The tumbling of the coals in this process allows scientists to put limestone into the area more easily (think back to the sulfur section).

This type of boiler also burns “cooler” than older boilers. The cooler temperatures mean less NOx is created.

These two elements combined mean fluidized boilers can burn dirtier coal and still remove about 90-percent of the sulfur and nitrogen pollutants, according to the U.S. Department of Energy.

New fluidized boilers are popping up around the country and a new form of the boiler, a “pressurized fluidized bed boiler” creates energy from coal and steam.

Coal as a gas

Though most people think of coal as a solid black material, it is just a mixture of atoms that can be manipulated to make a new substance, like a gas. Using heat and water, scientists can break coal into its component parts: hydrogen and carbon monoxide.

This gas can be used to spin a turbine and generate electricity. The gas that leaves the gas turbine is hot enough to boil water making steam which can spin yet another turbine making more electricity.

Carbon Sequestration

About one third of the U.S.'s carbon emissions come from power plants and other major points. Carbon capture and storage technology (CCS) exists to stabilize and reduce the carbon concentration. This process involves taking power plants' carbon dioxide emissions and storing it away from the atmosphere.

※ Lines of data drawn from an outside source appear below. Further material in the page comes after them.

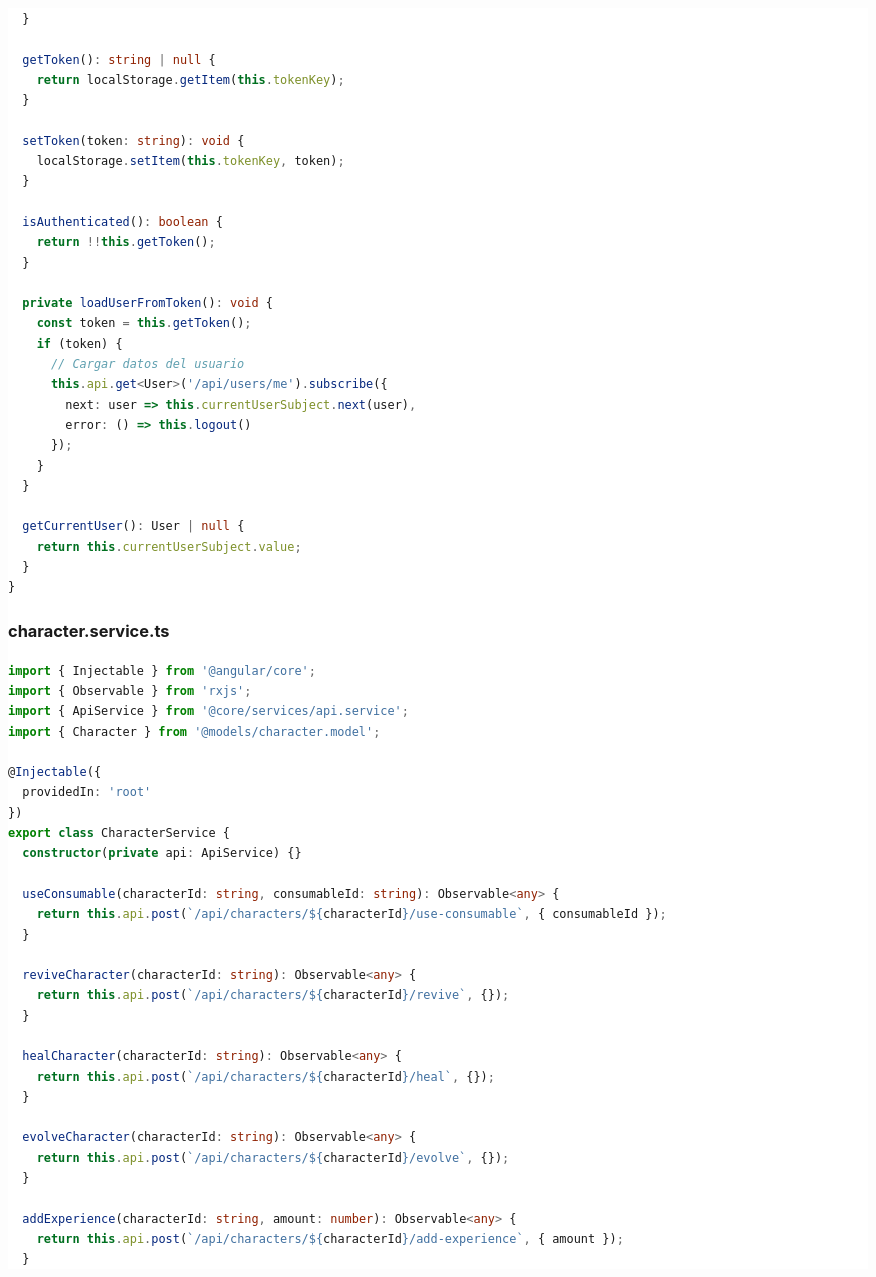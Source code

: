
 ```typescript
  }

  getToken(): string | null {
    return localStorage.getItem(this.tokenKey);
  }

  setToken(token: string): void {
    localStorage.setItem(this.tokenKey, token);
  }

  isAuthenticated(): boolean {
    return !!this.getToken();
  }

  private loadUserFromToken(): void {
    const token = this.getToken();
    if (token) {
      // Cargar datos del usuario
      this.api.get<User>('/api/users/me').subscribe({
        next: user => this.currentUserSubject.next(user),
        error: () => this.logout()
      });
    }
  }

  getCurrentUser(): User | null {
    return this.currentUserSubject.value;
  }
}
```

### character.service.ts
```typescript
import { Injectable } from '@angular/core';
import { Observable } from 'rxjs';
import { ApiService } from '@core/services/api.service';
import { Character } from '@models/character.model';

@Injectable({
  providedIn: 'root'
})
export class CharacterService {
  constructor(private api: ApiService) {}

  useConsumable(characterId: string, consumableId: string): Observable<any> {
    return this.api.post(`/api/characters/${characterId}/use-consumable`, { consumableId });
  }

  reviveCharacter(characterId: string): Observable<any> {
    return this.api.post(`/api/characters/${characterId}/revive`, {});
  }

  healCharacter(characterId: string): Observable<any> {
    return this.api.post(`/api/characters/${characterId}/heal`, {});
  }

  evolveCharacter(characterId: string): Observable<any> {
    return this.api.post(`/api/characters/${characterId}/evolve`, {});
  }

  addExperience(characterId: string, amount: number): Observable<any> {
    return this.api.post(`/api/characters/${characterId}/add-experience`, { amount });
  }
```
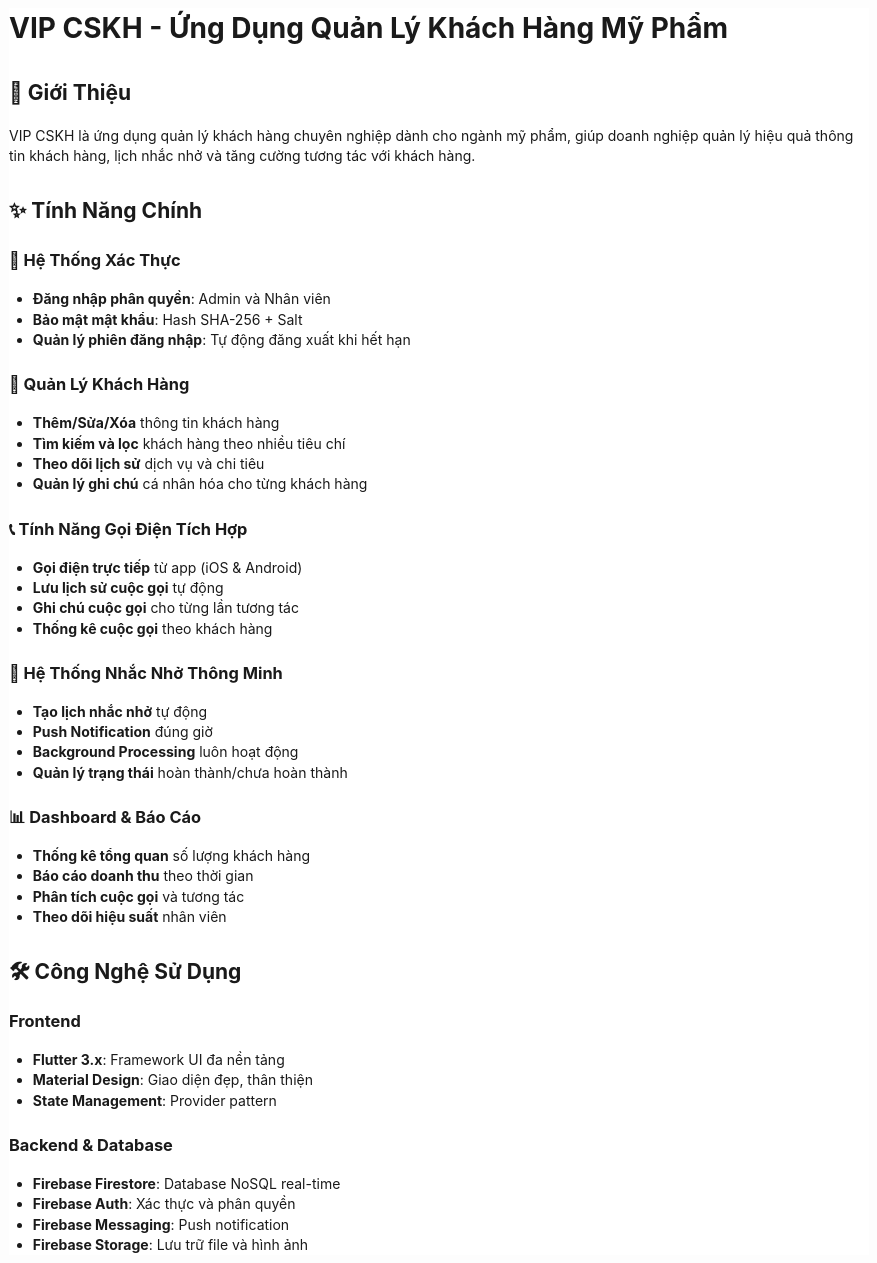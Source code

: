 # VIP CSKH - Ứng Dụng Quản Lý Khách Hàng Mỹ Phẩm

## 🎯 Giới Thiệu
VIP CSKH là ứng dụng quản lý khách hàng chuyên nghiệp dành cho ngành mỹ phẩm, giúp doanh nghiệp quản lý hiệu quả thông tin khách hàng, lịch nhắc nhở và tăng cường tương tác với khách hàng.

## ✨ Tính Năng Chính

### 🔐 Hệ Thống Xác Thực
- **Đăng nhập phân quyền**: Admin và Nhân viên
- **Bảo mật mật khẩu**: Hash SHA-256 + Salt
- **Quản lý phiên đăng nhập**: Tự động đăng xuất khi hết hạn

### 👥 Quản Lý Khách Hàng
- **Thêm/Sửa/Xóa** thông tin khách hàng
- **Tìm kiếm và lọc** khách hàng theo nhiều tiêu chí
- **Theo dõi lịch sử** dịch vụ và chi tiêu
- **Quản lý ghi chú** cá nhân hóa cho từng khách hàng

### 📞 Tính Năng Gọi Điện Tích Hợp
- **Gọi điện trực tiếp** từ app (iOS & Android)
- **Lưu lịch sử cuộc gọi** tự động
- **Ghi chú cuộc gọi** cho từng lần tương tác
- **Thống kê cuộc gọi** theo khách hàng

### 🔔 Hệ Thống Nhắc Nhở Thông Minh
- **Tạo lịch nhắc nhở** tự động
- **Push Notification** đúng giờ
- **Background Processing** luôn hoạt động
- **Quản lý trạng thái** hoàn thành/chưa hoàn thành

### 📊 Dashboard & Báo Cáo
- **Thống kê tổng quan** số lượng khách hàng
- **Báo cáo doanh thu** theo thời gian
- **Phân tích cuộc gọi** và tương tác
- **Theo dõi hiệu suất** nhân viên

## 🛠 Công Nghệ Sử Dụng

### Frontend
- **Flutter 3.x**: Framework UI đa nền tảng
- **Material Design**: Giao diện đẹp, thân thiện
- **State Management**: Provider pattern

### Backend & Database
- **Firebase Firestore**: Database NoSQL real-time
- **Firebase Auth**: Xác thực và phân quyền
- **Firebase Messaging**: Push notification
- **Firebase Storage**: Lưu trữ file và hình ảnh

But today's CCS technologies are not cheap. They add about 75-percent to the cost of electricity produced by a pulverized coal plant (the most common type of coal-burning power plant) and 35-percent to the cost of electricity created by advanced gasification-based plants.

Carbon sequestration is a geologic technique of storing carbon dioxide emissions permanently in geologic formations. This includes areas that have stored oil, natural gas and brine. This technique is not a vailable everywhere and often depends on a plant's location near usable geologic formations.